**DIRECTIONS**
Using the data below, copy out all lines with the word "cite".

----

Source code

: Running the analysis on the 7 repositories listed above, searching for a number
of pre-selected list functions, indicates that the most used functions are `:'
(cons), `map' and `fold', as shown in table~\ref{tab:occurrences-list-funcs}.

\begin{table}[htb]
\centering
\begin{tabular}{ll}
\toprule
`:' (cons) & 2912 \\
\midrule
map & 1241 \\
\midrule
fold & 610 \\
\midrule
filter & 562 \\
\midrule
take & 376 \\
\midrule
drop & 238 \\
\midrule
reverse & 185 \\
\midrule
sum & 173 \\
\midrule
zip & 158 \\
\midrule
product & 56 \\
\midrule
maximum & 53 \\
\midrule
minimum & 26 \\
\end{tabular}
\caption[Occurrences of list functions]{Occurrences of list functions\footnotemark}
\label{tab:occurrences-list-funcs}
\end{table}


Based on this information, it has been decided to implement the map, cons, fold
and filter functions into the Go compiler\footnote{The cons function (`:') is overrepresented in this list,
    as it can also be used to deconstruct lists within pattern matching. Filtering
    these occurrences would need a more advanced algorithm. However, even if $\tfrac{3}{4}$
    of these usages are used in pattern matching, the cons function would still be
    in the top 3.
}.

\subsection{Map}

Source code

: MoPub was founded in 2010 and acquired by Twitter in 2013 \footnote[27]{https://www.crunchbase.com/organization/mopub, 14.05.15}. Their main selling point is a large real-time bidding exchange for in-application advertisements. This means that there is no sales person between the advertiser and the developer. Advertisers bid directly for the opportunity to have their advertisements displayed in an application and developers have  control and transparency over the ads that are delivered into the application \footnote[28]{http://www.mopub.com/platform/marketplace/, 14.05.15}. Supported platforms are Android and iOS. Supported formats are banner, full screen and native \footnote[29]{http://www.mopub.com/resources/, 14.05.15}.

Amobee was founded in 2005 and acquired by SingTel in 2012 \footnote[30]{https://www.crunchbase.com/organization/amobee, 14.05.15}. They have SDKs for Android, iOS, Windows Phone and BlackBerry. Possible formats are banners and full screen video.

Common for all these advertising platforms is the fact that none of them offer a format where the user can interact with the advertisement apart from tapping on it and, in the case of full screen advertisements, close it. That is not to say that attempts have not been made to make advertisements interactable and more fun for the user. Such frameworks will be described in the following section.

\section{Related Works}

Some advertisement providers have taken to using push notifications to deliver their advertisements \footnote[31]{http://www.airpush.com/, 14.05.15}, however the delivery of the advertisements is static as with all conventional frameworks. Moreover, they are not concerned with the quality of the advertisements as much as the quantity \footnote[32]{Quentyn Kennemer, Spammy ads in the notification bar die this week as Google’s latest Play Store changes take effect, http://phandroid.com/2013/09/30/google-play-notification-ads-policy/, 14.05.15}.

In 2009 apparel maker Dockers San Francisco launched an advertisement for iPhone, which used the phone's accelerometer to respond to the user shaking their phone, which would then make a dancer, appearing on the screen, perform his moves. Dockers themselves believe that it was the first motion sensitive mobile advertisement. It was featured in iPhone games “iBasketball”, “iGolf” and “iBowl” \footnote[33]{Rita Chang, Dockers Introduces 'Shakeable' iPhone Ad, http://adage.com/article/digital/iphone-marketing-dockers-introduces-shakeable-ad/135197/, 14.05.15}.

----

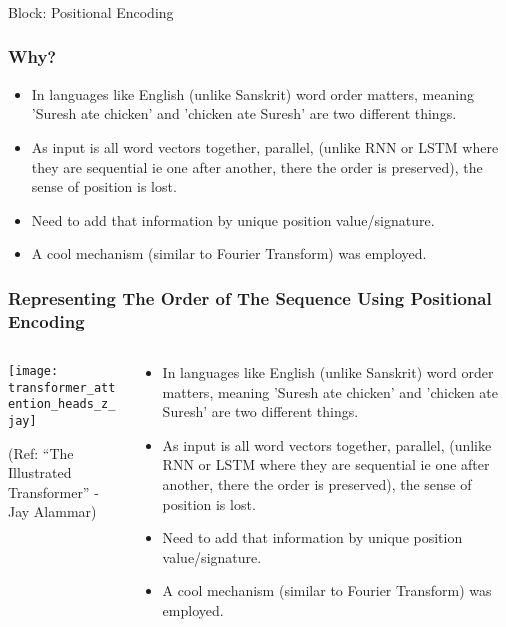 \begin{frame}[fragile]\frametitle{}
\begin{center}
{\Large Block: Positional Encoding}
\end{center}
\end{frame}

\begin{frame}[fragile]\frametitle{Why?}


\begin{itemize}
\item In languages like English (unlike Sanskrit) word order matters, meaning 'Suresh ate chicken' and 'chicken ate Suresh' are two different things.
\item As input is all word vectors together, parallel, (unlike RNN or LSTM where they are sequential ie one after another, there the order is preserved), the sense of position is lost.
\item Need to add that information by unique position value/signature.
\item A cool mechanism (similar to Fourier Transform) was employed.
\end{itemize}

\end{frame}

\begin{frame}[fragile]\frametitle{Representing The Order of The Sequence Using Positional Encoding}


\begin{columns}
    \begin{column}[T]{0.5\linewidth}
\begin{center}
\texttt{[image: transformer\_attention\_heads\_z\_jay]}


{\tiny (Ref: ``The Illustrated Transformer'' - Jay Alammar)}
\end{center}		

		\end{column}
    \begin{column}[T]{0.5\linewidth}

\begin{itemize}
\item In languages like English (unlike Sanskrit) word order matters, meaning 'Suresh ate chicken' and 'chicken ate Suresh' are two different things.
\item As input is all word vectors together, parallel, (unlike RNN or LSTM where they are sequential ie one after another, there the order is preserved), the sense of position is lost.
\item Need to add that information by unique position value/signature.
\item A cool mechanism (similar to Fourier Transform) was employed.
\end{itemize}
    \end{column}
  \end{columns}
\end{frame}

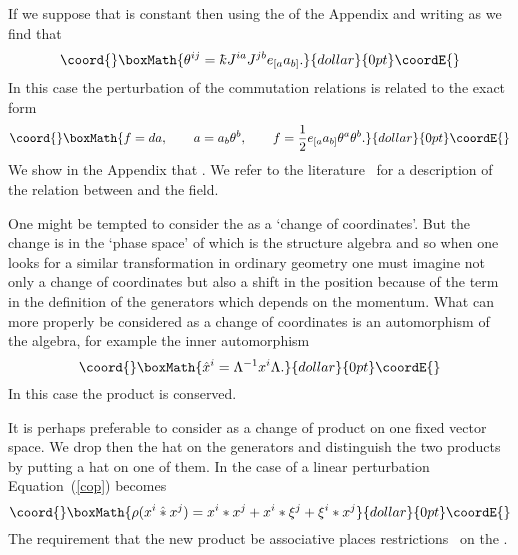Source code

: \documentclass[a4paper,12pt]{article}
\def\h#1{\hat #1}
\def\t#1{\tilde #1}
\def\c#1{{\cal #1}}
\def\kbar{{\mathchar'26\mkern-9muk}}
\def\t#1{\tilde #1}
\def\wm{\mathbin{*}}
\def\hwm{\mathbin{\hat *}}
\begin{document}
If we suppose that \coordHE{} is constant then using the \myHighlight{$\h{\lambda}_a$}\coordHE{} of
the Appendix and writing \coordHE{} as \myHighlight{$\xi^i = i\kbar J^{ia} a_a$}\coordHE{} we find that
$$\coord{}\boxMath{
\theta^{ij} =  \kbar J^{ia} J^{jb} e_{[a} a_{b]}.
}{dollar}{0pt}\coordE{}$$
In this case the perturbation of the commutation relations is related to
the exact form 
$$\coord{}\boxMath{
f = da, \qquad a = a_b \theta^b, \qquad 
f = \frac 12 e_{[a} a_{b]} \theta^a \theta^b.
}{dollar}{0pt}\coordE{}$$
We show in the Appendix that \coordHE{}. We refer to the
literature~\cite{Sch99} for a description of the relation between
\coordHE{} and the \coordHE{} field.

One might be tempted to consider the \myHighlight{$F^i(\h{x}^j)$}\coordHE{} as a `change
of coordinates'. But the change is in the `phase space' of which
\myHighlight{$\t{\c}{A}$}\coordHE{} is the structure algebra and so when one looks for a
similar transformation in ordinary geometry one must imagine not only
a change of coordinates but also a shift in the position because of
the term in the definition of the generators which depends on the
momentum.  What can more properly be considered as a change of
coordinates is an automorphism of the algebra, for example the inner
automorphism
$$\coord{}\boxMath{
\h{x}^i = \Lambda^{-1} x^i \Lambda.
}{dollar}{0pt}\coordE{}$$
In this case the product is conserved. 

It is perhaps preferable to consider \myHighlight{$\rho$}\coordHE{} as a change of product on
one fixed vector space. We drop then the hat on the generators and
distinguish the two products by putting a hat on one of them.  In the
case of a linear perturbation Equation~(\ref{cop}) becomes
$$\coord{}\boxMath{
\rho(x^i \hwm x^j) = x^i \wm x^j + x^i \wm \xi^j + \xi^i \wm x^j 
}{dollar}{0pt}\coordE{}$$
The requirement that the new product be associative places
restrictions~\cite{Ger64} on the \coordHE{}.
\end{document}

----

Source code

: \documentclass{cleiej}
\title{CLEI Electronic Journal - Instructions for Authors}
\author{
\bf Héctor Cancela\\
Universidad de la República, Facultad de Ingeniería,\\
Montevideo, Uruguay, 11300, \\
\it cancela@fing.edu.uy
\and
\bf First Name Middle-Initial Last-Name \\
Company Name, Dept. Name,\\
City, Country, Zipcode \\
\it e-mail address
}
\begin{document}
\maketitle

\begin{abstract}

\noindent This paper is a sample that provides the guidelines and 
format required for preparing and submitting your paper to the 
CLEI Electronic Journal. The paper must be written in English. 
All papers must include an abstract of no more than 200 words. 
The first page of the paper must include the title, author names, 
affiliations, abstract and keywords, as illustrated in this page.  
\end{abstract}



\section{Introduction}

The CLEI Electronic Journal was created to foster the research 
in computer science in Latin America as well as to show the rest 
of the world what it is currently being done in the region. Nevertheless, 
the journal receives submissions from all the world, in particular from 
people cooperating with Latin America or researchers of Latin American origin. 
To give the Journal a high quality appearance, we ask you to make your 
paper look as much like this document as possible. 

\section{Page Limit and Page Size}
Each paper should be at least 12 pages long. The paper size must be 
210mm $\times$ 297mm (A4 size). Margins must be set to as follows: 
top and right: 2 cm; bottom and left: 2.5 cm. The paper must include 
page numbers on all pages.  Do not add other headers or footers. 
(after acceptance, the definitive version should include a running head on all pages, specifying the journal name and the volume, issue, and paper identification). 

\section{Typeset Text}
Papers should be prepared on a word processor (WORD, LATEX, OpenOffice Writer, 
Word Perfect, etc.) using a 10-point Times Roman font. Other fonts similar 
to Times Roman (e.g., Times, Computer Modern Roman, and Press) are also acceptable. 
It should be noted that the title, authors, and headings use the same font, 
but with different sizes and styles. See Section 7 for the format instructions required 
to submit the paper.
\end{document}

----

**EXERCISE SOLUTION**
literature~\cite{Sch99} for a description of the relation between
restrictions~\cite{Ger64} on the \coordHE{}.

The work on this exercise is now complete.